As you can see you can achieve very powerful and practical setups graphically, and you can fine-tune the parameters of each module so it works for your requirements.
Installation -
Note: Either add sudo in front of each command, or change to the root user, when issuing these commands.
- We need to disable SELinux, first we will issue the command to do immediately but also we need to permanently set it to either permissive or disabled.
setenforce 0
-
Edit /etc/selinux/config and change
SELINUX=
either to permissive or disabled. -
Download the installer. Note you may need to install wget, to do so do:
dnf install wget
wget https://felenasoft.com/xeoma/downloads/latest/linux/xeoma_linux64.tgz
- Extract the archive.
tar -xvzf xeoma_linux64.tgz
- Install the server component of Xeoma. Assure to document the password the installer generates.
./xeoma.app -install -coreauto
- If we go by the official documentation, you are done. However in most administrators eyes this is not good because the service runs as root by default. We are going to change that so it runs as a low privilege service user. First let us start by creating a service user.
adduser --system --shell=/sbin/nologin --no-create-home _xeoma
- Move the Xeoma binary to a standardized location.
mv bin/Xeoma/ /usr/local/bin/
- Set the ownership of necessary directories to the new service user.
chown -R _xeoma /usr/local/bin/Xeoma
chown -R _xeoma /usr/local/Xeoma
mkdir -p /usr/local/Pictures && chown -R _xeoma /usr/local/Pictures
- Set an ACL on each of the directories so new files get created with the correct ownership.
setfacl -Rdm u:_xeoma:rwx /usr/local/Xeoma/
setfacl -Rdm u:_xeoma:rwx /usr/local/Pictures
- Edit /etc/systemd/system/XeomaCoreService.service and replace all of the existing file contents with the following. Open the config with Nano, or your preferred editor.
nano /etc/systemd/system/XeomaCoreService.service
New file contents:
[Unit]
Description=XeomaCore
After=syslog.target
[Service]
Type=simple
User=_xeoma
PIDFile=/run/XeomaCore.pid
ExecStart=/usr/local/bin/Xeoma/xeoma -service -startdelay 10
Restart=always
KillMode=process
[Install]
WantedBy=multi-user.target
- Since we changed the service file and moved important Xeoma files around, we need to tell systemd to reload the changes and then restart the Xeoma service.
systemctl daemon-reload
systemctl restart XeomaCoreService.service
- Assure the service is running. You should see in the output
Active: active (running)
.
systemctl status XeomaCoreService.service
- Open the needed firewall port so the client software can access the server. If this a public server, I strongly recommend going further and restricting access by VPN only or open the port to a particular public IP only.

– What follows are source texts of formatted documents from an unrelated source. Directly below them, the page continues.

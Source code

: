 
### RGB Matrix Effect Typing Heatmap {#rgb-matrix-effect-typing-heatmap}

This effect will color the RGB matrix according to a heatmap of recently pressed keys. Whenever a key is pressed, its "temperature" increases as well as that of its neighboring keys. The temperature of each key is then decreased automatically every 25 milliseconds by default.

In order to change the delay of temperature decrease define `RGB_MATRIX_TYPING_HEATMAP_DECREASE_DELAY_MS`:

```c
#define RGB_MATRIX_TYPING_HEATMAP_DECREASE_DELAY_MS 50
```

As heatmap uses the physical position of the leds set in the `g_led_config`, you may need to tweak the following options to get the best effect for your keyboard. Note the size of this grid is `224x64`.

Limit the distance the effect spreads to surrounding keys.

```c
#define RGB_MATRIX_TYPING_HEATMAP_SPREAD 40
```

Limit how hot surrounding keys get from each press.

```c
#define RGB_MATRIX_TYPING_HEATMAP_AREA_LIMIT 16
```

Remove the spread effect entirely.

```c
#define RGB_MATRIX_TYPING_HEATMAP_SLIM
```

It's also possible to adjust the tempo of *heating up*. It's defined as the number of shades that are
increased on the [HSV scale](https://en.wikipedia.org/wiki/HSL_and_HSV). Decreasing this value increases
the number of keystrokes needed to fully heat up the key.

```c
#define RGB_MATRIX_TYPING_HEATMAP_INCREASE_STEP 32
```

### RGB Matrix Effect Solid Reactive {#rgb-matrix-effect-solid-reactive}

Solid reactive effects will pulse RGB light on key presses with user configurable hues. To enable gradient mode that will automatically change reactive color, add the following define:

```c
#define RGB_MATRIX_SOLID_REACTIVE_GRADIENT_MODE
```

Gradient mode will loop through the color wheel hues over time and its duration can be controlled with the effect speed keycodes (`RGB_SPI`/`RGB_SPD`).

firewall-cmd --permanent --zone=public --add-port=8090/tcp
firewall-cmd --reload
Reference example setup of restriction via subnet or IP (Can be private or public). If you dont know, just use the above commands instead.

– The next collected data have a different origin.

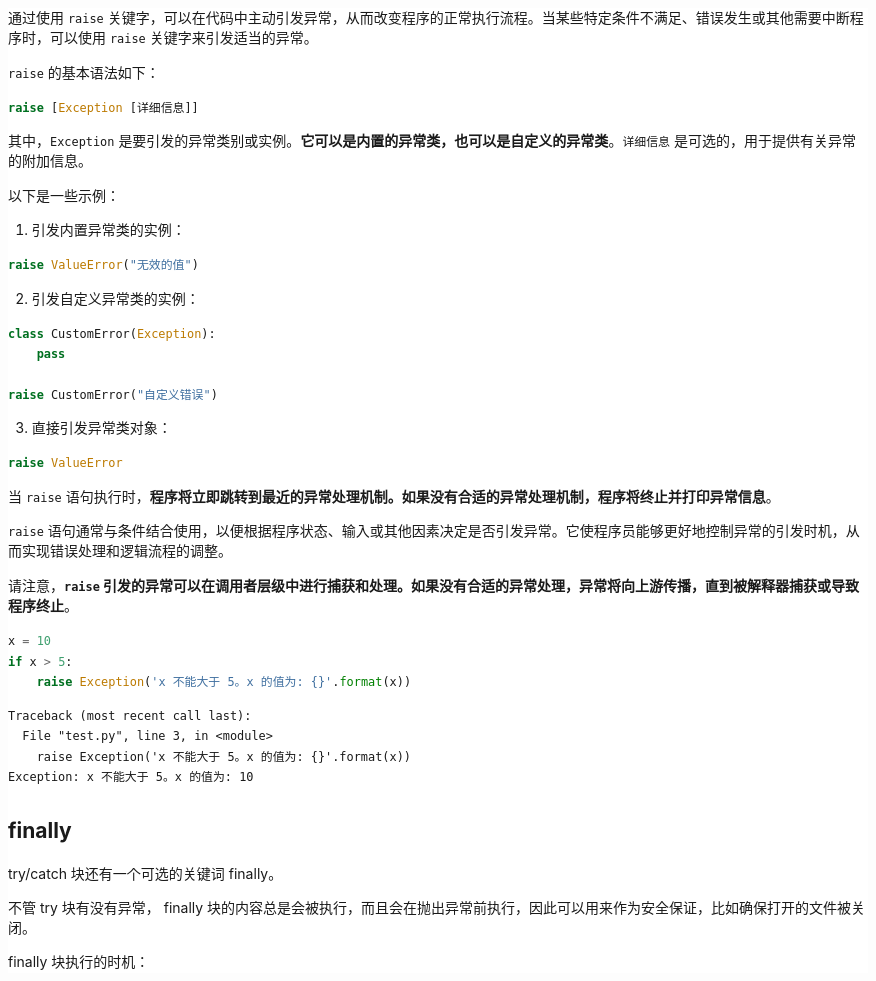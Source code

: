 通过使用 `raise` 关键字，可以在代码中主动引发异常，从而改变程序的正常执行流程。当某些特定条件不满足、错误发生或其他需要中断程序时，可以使用 `raise` 关键字来引发适当的异常。

`raise` 的基本语法如下：

```python
raise [Exception [详细信息]]
```

其中，`Exception` 是要引发的异常类别或实例。**它可以是内置的异常类，也可以是自定义的异常类**。`详细信息` 是可选的，用于提供有关异常的附加信息。

以下是一些示例：

1. 引发内置异常类的实例：

```python
raise ValueError("无效的值")
```

2. 引发自定义异常类的实例：

```python
class CustomError(Exception):
    pass

raise CustomError("自定义错误")
```

3. 直接引发异常类对象：

```python
raise ValueError
```

当 `raise` 语句执行时，**程序将立即跳转到最近的异常处理机制。如果没有合适的异常处理机制，程序将终止并打印异常信息**。

`raise` 语句通常与条件结合使用，以便根据程序状态、输入或其他因素决定是否引发异常。它使程序员能够更好地控制异常的引发时机，从而实现错误处理和逻辑流程的调整。

请注意，**`raise` 引发的异常可以在调用者层级中进行捕获和处理。如果没有合适的异常处理，异常将向上游传播，直到被解释器捕获或导致程序终止**。

```python
x = 10
if x > 5:
    raise Exception('x 不能大于 5。x 的值为: {}'.format(x))
```

```
Traceback (most recent call last):
  File "test.py", line 3, in <module>
    raise Exception('x 不能大于 5。x 的值为: {}'.format(x))
Exception: x 不能大于 5。x 的值为: 10
```





## finally

try/catch 块还有一个可选的关键词 finally。

不管 try 块有没有异常， finally 块的内容总是会被执行，而且会在抛出异常前执行，因此可以用来作为安全保证，比如确保打开的文件被关闭。

finally 块执行的时机：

firewall-cmd --new-zone=xeoma-access --permanent
firewall-cmd --zone=xeoma-access --add-source=10.24.96.5/20 --permanent
firewall-cmd --zone=xeoma-access --add-port=8090/tcp --permanent
firewall-cmd --reload
Note: In the above example, if you want only one IP address to have access - in the add-source statement change this to the companies public IP that is allowed access and change the subnet to /32. For example 184.100.22.141/32.
- Install completed!
Notes -
- “FTP Receiver” module, use a different port than 21 such as 2121 as program is not running as root and cannot bind to a privileged port.
- “Preview and Archive” and “Save to File”, if using archive locations other than the default you must change the ownership of that file path as well. Reference step 8 for how to do this.